The stock market, including the S&P 500 (SPX) index, is rising amid optimism about a potential resolution of the US government shutdown. On Sunday, the Senate proposed a measure aimed at breaking the 40-day deadlock, which caused significant disruptions. While markets may experience short-term relief, volatility triggered by news reports is likely to persist until the situation is fully resolved.
Even if the Senate passes the bill, it still needs to be approved by the House of Representatives and signed by President Donald Trump. This process could take several days.
The ongoing government shutdown is negatively impacting US GDP growth, with many federal employees—from airport staff to law enforcement and military personnel—experiencing delayed salaries. This situation is further complicated by the limited economic data released by national agencies, leaving the Federal Reserve (Fed) to navigate in the dark.
White House adviser Kevin Hassett said that the country's GDP in the fourth quarter could turn negative if the government shutdown drags on. Reports released on Friday showed that US consumer expectations at the beginning of November fell to their lowest level in almost three and a half years.
Nevertheless, overall risk sentiment stayed positive on Monday, with S&P 500 futures rallying. Traders are currently pricing in a 63% chance of a Fed rate cut in December.

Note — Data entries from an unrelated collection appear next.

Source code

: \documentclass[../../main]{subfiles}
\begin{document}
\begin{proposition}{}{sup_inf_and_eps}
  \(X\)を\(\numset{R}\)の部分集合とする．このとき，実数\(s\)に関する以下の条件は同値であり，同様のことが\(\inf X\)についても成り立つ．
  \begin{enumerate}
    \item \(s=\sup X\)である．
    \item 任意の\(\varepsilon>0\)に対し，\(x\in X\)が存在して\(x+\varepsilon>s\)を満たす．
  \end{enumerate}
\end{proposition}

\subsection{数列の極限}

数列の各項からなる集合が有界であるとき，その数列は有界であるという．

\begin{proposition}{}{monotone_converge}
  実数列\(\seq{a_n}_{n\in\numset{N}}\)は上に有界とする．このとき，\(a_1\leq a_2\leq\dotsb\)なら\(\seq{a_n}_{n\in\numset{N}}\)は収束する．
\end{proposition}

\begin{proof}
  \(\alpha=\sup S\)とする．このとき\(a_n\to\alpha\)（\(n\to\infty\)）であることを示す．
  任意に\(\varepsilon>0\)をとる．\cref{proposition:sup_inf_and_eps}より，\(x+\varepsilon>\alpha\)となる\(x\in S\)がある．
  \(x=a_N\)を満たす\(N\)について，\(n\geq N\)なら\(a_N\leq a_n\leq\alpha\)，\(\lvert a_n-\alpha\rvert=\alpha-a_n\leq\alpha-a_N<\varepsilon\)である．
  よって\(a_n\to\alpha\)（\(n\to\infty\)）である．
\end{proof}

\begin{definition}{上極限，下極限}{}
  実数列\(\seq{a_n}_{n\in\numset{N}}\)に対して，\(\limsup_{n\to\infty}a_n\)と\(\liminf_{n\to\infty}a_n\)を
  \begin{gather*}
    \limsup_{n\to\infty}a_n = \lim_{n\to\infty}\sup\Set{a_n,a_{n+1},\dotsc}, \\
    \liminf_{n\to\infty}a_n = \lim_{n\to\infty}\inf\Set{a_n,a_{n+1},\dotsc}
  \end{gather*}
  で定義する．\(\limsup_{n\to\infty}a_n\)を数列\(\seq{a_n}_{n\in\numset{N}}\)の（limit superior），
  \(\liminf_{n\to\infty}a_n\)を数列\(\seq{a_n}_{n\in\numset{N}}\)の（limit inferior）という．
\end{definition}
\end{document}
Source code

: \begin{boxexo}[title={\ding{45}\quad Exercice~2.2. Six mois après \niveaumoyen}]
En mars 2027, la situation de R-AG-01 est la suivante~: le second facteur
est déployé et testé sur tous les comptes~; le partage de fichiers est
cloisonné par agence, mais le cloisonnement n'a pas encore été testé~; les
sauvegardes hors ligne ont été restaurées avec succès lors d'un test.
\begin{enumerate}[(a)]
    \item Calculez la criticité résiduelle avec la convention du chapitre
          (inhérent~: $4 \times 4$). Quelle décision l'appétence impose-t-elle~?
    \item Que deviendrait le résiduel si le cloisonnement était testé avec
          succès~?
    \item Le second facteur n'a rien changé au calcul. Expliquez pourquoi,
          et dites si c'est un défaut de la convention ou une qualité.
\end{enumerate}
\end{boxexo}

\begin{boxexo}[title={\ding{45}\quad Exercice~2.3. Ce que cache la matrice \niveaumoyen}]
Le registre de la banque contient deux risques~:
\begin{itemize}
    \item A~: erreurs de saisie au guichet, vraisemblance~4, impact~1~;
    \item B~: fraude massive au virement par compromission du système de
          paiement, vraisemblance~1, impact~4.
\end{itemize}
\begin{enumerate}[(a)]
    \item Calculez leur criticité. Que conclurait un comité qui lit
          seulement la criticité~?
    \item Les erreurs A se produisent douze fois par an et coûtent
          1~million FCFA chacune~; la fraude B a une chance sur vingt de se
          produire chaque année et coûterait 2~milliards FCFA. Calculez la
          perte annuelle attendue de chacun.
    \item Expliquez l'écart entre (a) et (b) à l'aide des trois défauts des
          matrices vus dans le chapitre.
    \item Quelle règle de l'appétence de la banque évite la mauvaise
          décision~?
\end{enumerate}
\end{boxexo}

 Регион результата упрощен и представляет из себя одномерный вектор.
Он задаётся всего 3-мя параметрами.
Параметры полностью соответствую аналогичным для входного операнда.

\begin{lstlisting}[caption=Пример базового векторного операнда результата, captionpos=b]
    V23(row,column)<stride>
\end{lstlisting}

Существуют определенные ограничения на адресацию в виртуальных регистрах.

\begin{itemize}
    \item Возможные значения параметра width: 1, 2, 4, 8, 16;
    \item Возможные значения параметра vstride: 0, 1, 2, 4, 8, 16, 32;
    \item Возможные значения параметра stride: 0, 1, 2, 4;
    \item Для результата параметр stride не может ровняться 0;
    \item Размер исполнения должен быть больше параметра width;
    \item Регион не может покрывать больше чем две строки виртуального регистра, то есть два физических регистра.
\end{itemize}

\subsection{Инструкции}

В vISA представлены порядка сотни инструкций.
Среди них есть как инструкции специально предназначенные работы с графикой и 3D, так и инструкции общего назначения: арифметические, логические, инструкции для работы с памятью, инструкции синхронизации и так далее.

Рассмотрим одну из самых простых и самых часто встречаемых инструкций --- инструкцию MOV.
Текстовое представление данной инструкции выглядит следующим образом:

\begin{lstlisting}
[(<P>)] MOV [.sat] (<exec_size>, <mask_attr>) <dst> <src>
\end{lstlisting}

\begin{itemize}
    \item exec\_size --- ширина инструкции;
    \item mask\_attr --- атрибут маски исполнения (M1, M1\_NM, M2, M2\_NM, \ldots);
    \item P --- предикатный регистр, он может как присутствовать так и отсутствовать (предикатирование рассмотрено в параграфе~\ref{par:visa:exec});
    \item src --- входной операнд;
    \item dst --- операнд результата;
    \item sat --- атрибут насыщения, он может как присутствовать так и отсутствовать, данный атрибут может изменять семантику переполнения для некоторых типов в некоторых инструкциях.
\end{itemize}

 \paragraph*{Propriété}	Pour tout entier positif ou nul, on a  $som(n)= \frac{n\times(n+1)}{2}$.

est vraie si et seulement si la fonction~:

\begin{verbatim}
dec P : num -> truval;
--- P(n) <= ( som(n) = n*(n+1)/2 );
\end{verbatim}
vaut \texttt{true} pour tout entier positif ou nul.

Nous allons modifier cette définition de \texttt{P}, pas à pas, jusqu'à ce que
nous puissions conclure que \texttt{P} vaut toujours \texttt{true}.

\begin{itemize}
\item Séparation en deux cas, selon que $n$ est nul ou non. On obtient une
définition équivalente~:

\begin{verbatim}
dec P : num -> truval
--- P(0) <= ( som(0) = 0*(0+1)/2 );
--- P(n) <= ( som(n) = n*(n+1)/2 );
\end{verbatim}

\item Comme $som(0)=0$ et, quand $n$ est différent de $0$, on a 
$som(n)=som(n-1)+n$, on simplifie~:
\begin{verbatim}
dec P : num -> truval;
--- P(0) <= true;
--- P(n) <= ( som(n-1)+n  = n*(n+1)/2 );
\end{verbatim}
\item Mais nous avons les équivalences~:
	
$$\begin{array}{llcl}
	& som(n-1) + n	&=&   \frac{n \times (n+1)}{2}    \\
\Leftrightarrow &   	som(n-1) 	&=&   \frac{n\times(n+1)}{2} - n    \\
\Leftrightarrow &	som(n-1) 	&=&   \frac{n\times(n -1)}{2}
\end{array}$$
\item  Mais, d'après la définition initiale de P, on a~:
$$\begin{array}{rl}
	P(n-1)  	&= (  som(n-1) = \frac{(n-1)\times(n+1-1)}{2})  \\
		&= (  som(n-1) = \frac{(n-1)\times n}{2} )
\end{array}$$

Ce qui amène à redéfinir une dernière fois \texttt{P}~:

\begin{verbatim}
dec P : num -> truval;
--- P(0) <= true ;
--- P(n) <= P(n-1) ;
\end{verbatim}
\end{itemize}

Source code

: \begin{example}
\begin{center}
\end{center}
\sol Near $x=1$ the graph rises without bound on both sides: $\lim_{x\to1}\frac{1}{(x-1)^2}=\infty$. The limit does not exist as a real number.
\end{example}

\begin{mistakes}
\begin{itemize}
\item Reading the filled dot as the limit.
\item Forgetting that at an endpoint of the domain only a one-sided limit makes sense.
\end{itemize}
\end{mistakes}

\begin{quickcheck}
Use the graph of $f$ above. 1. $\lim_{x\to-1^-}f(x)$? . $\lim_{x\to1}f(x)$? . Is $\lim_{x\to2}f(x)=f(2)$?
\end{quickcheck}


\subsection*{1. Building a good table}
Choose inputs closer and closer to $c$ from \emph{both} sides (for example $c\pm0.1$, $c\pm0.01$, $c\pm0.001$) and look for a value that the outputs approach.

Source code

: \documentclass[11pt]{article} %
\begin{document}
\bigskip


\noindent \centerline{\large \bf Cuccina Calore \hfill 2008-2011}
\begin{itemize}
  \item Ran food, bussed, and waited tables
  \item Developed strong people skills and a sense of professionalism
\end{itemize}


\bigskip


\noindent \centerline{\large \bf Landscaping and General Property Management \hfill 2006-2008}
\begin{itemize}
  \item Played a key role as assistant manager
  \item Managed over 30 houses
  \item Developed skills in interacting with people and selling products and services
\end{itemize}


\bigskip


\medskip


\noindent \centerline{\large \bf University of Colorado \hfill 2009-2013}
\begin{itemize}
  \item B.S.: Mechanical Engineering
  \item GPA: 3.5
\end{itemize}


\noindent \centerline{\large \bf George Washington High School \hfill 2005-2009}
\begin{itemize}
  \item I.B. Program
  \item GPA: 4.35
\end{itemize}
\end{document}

The overall recommendation is to buy SPX from the 6,750 level. Lock in profits at 6,880. Place Stop Loss at 6,690.
The volume of the open position should be calculated so that the potential loss (protected by a Stop Loss order) does not exceed 1% of your deposit. If your account balance does not allow opening a position of this size, it is better to avoid entering the market on this signal and wait for other trade options that meet low-risk criteria.
This content is for informational purposes only and is not intended to be investing advice.